Эадульф с сомнением покачал головой.

– Но я не вижу способа спасти его от завтрашнего костра. Даже если то, что он говорит, правда и он не убивал Этайн, мои друзья-саксы побоятся того, кто прочел предзнаменования в небе таким способом.

Сестра Фидельма глубоко вздохнула.

– Я начинаю кое-что понимать в саксах и саксонских обычаях. Но моя цель – найти убийцу, а не потакать суевериям. Канна признаётся, что он предсказал смерть Этайн. Теперь мы должны найти свидетелей, которые слышали, как он произносил ее имя и точный час. Короче говоря, мы должны узнать в точности, что он говорил. Боюсь, что он – человек тщеславный.

Канна сердито плюнул.

– Я сообщил вам, что я говорил и почему я это говорил. Я не боюсь этих саксов и их наказаний, ибо мое имя сохранится у потомков как имя величайшего предсказателя моего времени благодаря этому предсказанию по звездам.

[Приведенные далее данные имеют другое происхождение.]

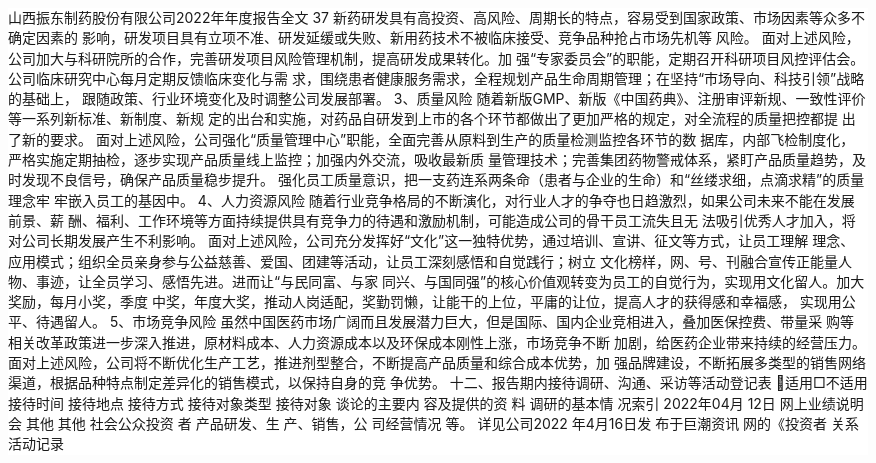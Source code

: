 山西振东制药股份有限公司2022年年度报告全文
37
新药研发具有高投资、高风险、周期长的特点，容易受到国家政策、市场因素等众多不确定因素的
影响，研发项目具有立项不准、研发延缓或失败、新用药技术不被临床接受、竞争品种抢占市场先机等
风险。
面对上述风险，公司加大与科研院所的合作，完善研发项目风险管理机制，提高研发成果转化。加
强“专家委员会”的职能，定期召开科研项目风控评估会。公司临床研究中心每月定期反馈临床变化与需
求，围绕患者健康服务需求，全程规划产品生命周期管理；在坚持“市场导向、科技引领”战略的基础上，
跟随政策、行业环境变化及时调整公司发展部署。
3、质量风险
随着新版GMP、新版《中国药典》、注册审评新规、一致性评价等一系列新标准、新制度、新规
定的出台和实施，对药品自研发到上市的各个环节都做出了更加严格的规定，对全流程的质量把控都提
出了新的要求。
面对上述风险，公司强化“质量管理中心”职能，全面完善从原料到生产的质量检测监控各环节的数
据库，内部飞检制度化，严格实施定期抽检，逐步实现产品质量线上监控；加强内外交流，吸收最新质
量管理技术；完善集团药物警戒体系，紧盯产品质量趋势，及时发现不良信号，确保产品质量稳步提升。
强化员工质量意识，把一支药连系两条命（患者与企业的生命）和“丝缕求细，点滴求精”的质量理念牢
牢嵌入员工的基因中。
4、人力资源风险
随着行业竞争格局的不断演化，对行业人才的争夺也日趋激烈，如果公司未来不能在发展前景、薪
酬、福利、工作环境等方面持续提供具有竞争力的待遇和激励机制，可能造成公司的骨干员工流失且无
法吸引优秀人才加入，将对公司长期发展产生不利影响。
面对上述风险，公司充分发挥好“文化”这一独特优势，通过培训、宣讲、征文等方式，让员工理解
理念、应用模式；组织全员亲身参与公益慈善、爱国、团建等活动，让员工深刻感悟和自觉践行；树立
文化榜样，网、号、刊融合宣传正能量人物、事迹，让全员学习、感悟先进。进而让“与民同富、与家
同兴、与国同强”的核心价值观转变为员工的自觉行为，实现用文化留人。加大奖励，每月小奖，季度
中奖，年度大奖，推动人岗适配，奖勤罚懒，让能干的上位，平庸的让位，提高人才的获得感和幸福感，
实现用公平、待遇留人。
5、市场竞争风险
虽然中国医药市场广阔而且发展潜力巨大，但是国际、国内企业竞相进入，叠加医保控费、带量采
购等相关改革政策进一步深入推进，原材料成本、人力资源成本以及环保成本刚性上涨，市场竞争不断
加剧，给医药企业带来持续的经营压力。
面对上述风险，公司将不断优化生产工艺，推进剂型整合，不断提高产品质量和综合成本优势，加
强品牌建设，不断拓展多类型的销售网络渠道，根据品种特点制定差异化的销售模式，以保持自身的竞
争优势。
十二、报告期内接待调研、沟通、采访等活动登记表
适用□不适用
接待时间
接待地点
接待方式
接待对象类型
接待对象
谈论的主要内
容及提供的资
料
调研的基本情
况索引
2022年04月
12日
网上业绩说明
会
其他
其他
社会公众投资
者
产品研发、生
产、销售，公
司经营情况
等。
详见公司2022
年4月16日发
布于巨潮资讯
网的《投资者
关系活动记录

Сестра Фидельма презрительно подняла брови.

– Ты этого хочешь, Канна? Так пострадать, чтобы занять место в истории?

Канна сипло рассмеялся.

– Я согласен, пусть потомки судят меня.

Сестра Фидельма знаком попросила Эадульфа отойти к двери и потом резко повернулась к нищему.

– Зачем ты навещал сегодня настоятельницу Этайн?

Канна встрепенулся.

– Ну… чтобы предупредить ее, конечно.

– Чтобы предупредить о том, что ее убьют?

– Нет… – Канна вздернул подбородок. – Да. Зачем же еще?

Когда оба вышли из кладовки, Эадульф повернулся к Фидельме.

– А не мог ли все-таки этот человек убить Этайн, чтобы сбылось его предсказание? Он ведь не отрицает, что приходил, чтобы предупредить ее, и сестра Ательсвит была тому свидетелем.

На самом деле Эадульф забыл упоминание сестры Ательсвит о нищем, посетившем настоятельницу перед смертью. А Фидельма не забыла.

– Сомневаюсь. Я с уважением отношусь к искусству, которым он занимается, ибо в моей стране это старинный и достойный род занятий. Человек не может выстроить звезды по собственной воле. Нет, у меня есть ощущение, что Канна видел то, что видел, по звездам, но вот в чем вопрос: так ли уж точно он предсказал, кто должен быть убит? Вспомни, настоятельница Хильда сказала, будто он вовсе не был точен, когда предупредил ее, что кровь прольется во время затмения?

– Но если Канна не знал, кто будет жертвой, почему он хотел предупредить именно настоятельницу Этайн?

– Время позднее. Если Альфрит намерен сжечь этого человека завтра на рассвете, у нас мало времени. Давай отыщем и расспросим тех свидетелей и узнаем, что на самом деле говорил Канна. Ты займись тремя саксами и таном Фрихопа и добудь их показания, а я еще раз поговорю с сестрой Ательсвит о его приходе к Этайн. Встретимся в странноприимном доме в полночь.

Выйдя из подвалов, сестра Фидельма пошла в монастырь. Она не сомневалась в том, что Канна добровольно готов принести себя в жертву и что он не виновен в убийстве Этайн. Его вина – тщеславие, ибо ясно, что он жаждет обрести бессмертие через это великое предсказание, о коем будут говорить летописцы грядущих поколений.

И она осуждала тщеславца: сколь бы великим ни было предсказание, сам предсказатель служит лишь помехой в поисках настоящего преступника, истинного убийцы ее подруги и матери настоятельницы, Этайн из Кильдара. Он отвлекает ее от дела.

Одно она поняла – слишком многие в этом великом собрании явно страшились ораторского мастерства настоятельницы Этайн из Кильдара. Но способны ли эти люди из страха перед ее мастерством попытаться заставить ее замолчать, замолчать навсегда? Она стала свидетелем стольких проявлений несдержанности между римлянами и колумбианцами, чтобы понять – нетерпимость и ненависть между ними чрезвычайно глубоки. Вероятно, настолько, что вполне могли привести к смерти Этайн.